Your task —
Below are the entries; return every line among them that holds the word "async".

Collected data entries —
--- --- ---
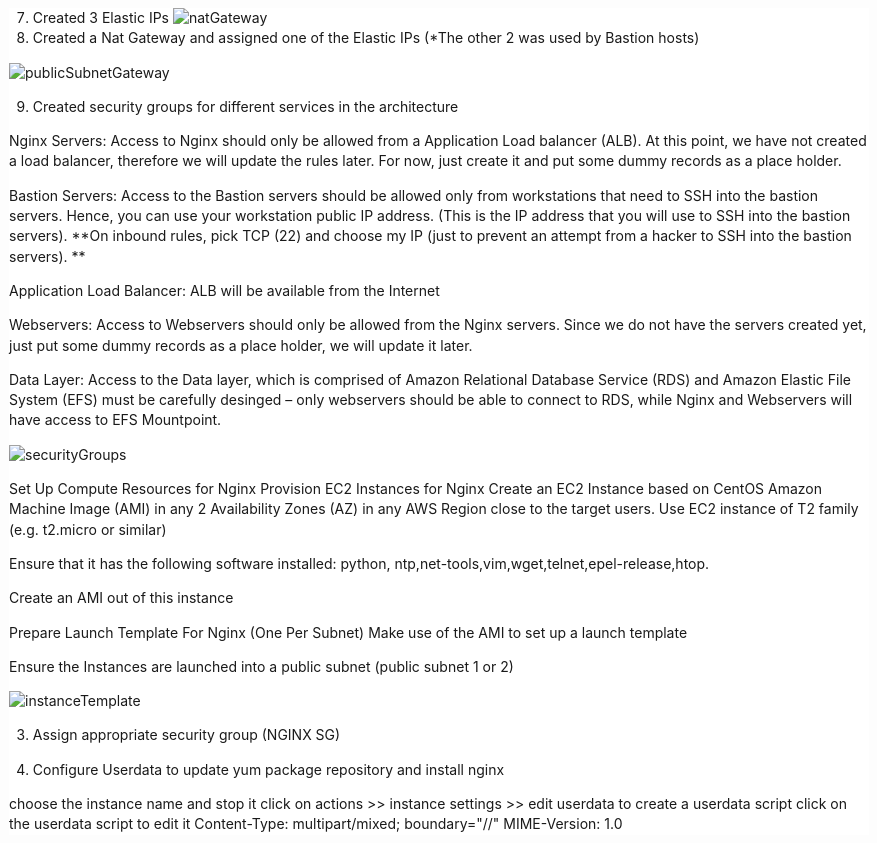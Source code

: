 7. Created 3 Elastic IPs
![natGateway](https://user-images.githubusercontent.com/43627963/170473533-a24395c0-5e8e-4d26-b47b-3f3297d550fd.png)
8. Created a Nat Gateway and assigned one of the Elastic IPs (*The other 2 was used by Bastion hosts)

![publicSubnetGateway](https://user-images.githubusercontent.com/43627963/170473534-08bd76f8-c16b-4786-9f5c-01b6316f62e9.png)

9. Created security groups for different services in the architecture

Nginx Servers: Access to Nginx should only be allowed from a Application Load balancer (ALB). At this point, we have not created a load balancer, therefore we will update the rules later. For now, just create it and put some dummy records as a place holder.

Bastion Servers: Access to the Bastion servers should be allowed only from workstations that need to SSH into the bastion servers. Hence, you can use your workstation public IP address. (This is the IP address that you will use to SSH into the bastion servers). **On inbound rules, pick TCP (22) and choose my IP (just to prevent an attempt from a hacker to SSH into the bastion servers). **

Application Load Balancer: ALB will be available from the Internet

Webservers: Access to Webservers should only be allowed from the Nginx servers. Since we do not have the servers created yet, just put some dummy records as a place holder, we will update it later.

Data Layer: Access to the Data layer, which is comprised of Amazon Relational Database Service (RDS) and Amazon Elastic File System (EFS) must be carefully desinged – only webservers should be able to connect to RDS, while Nginx and Webservers will have access to EFS Mountpoint.

![securityGroups](https://user-images.githubusercontent.com/43627963/170474843-f84d856e-60ba-4864-a69e-7f649eb2bbbe.png)

Set Up Compute Resources for Nginx
Provision EC2 Instances for Nginx
Create an EC2 Instance based on CentOS Amazon Machine Image (AMI) in any 2 Availability Zones (AZ) in any AWS Region close to the target users. Use EC2 instance of T2 family (e.g. t2.micro or similar)

Ensure that it has the following software installed: python, ntp,net-tools,vim,wget,telnet,epel-release,htop.

Create an AMI out of this instance

Prepare Launch Template For Nginx (One Per Subnet)
Make use of the AMI to set up a launch template 

Ensure the Instances are launched into a public subnet (public subnet 1 or 2)

![instanceTemplate](https://user-images.githubusercontent.com/43627963/170475084-dc471488-4457-4081-ba63-7811ffe923fd.png)

3. Assign appropriate security group (NGINX SG)

4. Configure Userdata to update yum package repository and install nginx

choose the instance name and stop it
click on actions >> instance settings >> edit userdata to create a userdata script
click on the userdata script to edit it
Content-Type: multipart/mixed; boundary="//"
 MIME-Version: 1.0
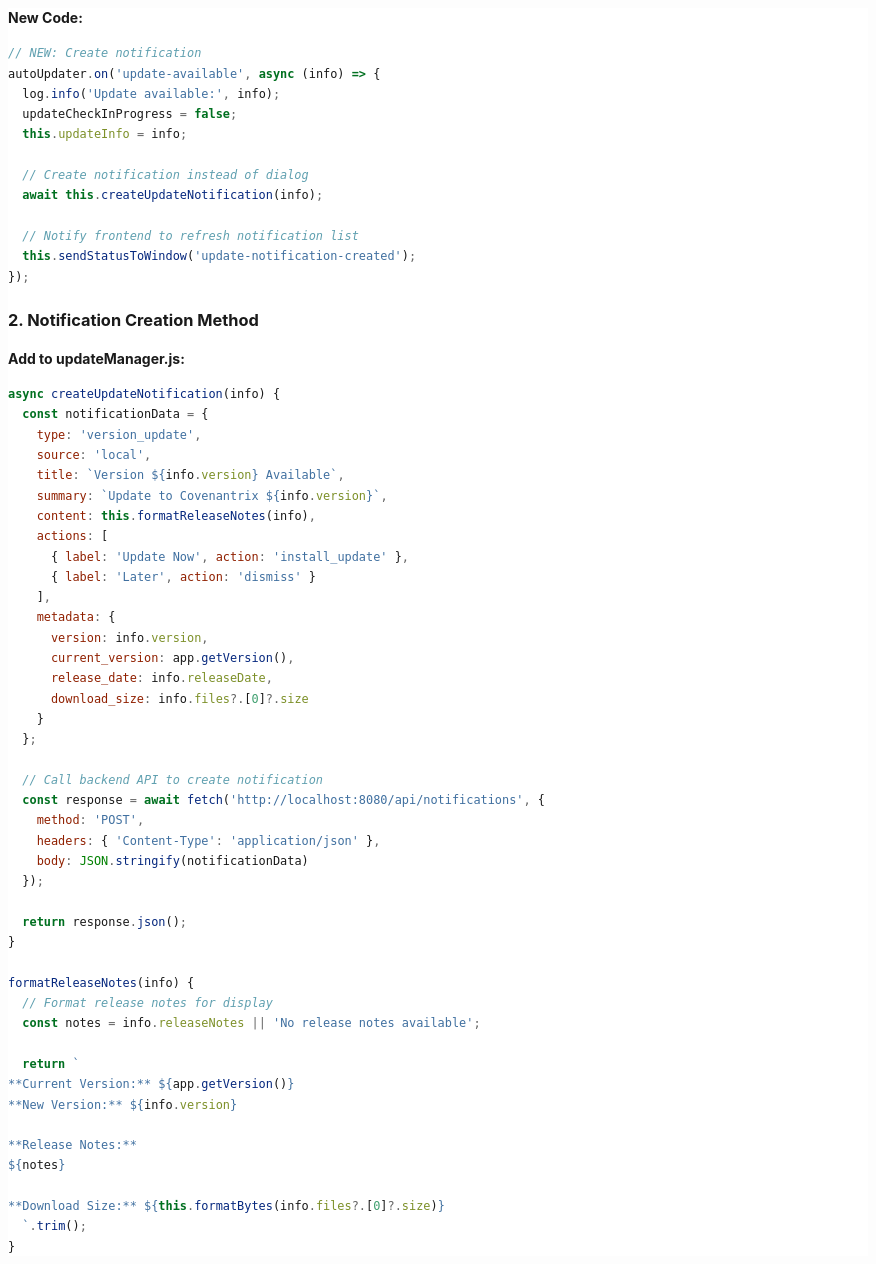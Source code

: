 **New Code:**
```javascript
// NEW: Create notification
autoUpdater.on('update-available', async (info) => {
  log.info('Update available:', info);
  updateCheckInProgress = false;
  this.updateInfo = info;
  
  // Create notification instead of dialog
  await this.createUpdateNotification(info);
  
  // Notify frontend to refresh notification list
  this.sendStatusToWindow('update-notification-created');
});
```

### 2. Notification Creation Method

**Add to updateManager.js:**
```javascript
async createUpdateNotification(info) {
  const notificationData = {
    type: 'version_update',
    source: 'local',
    title: `Version ${info.version} Available`,
    summary: `Update to Covenantrix ${info.version}`,
    content: this.formatReleaseNotes(info),
    actions: [
      { label: 'Update Now', action: 'install_update' },
      { label: 'Later', action: 'dismiss' }
    ],
    metadata: {
      version: info.version,
      current_version: app.getVersion(),
      release_date: info.releaseDate,
      download_size: info.files?.[0]?.size
    }
  };

  // Call backend API to create notification
  const response = await fetch('http://localhost:8080/api/notifications', {
    method: 'POST',
    headers: { 'Content-Type': 'application/json' },
    body: JSON.stringify(notificationData)
  });

  return response.json();
}

formatReleaseNotes(info) {
  // Format release notes for display
  const notes = info.releaseNotes || 'No release notes available';
  
  return `
**Current Version:** ${app.getVersion()}
**New Version:** ${info.version}

**Release Notes:**
${notes}

**Download Size:** ${this.formatBytes(info.files?.[0]?.size)}
  `.trim();
}

```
--- --- ---
Task answer —
autoUpdater.on('update-available', async (info) => {
async createUpdateNotification(info) {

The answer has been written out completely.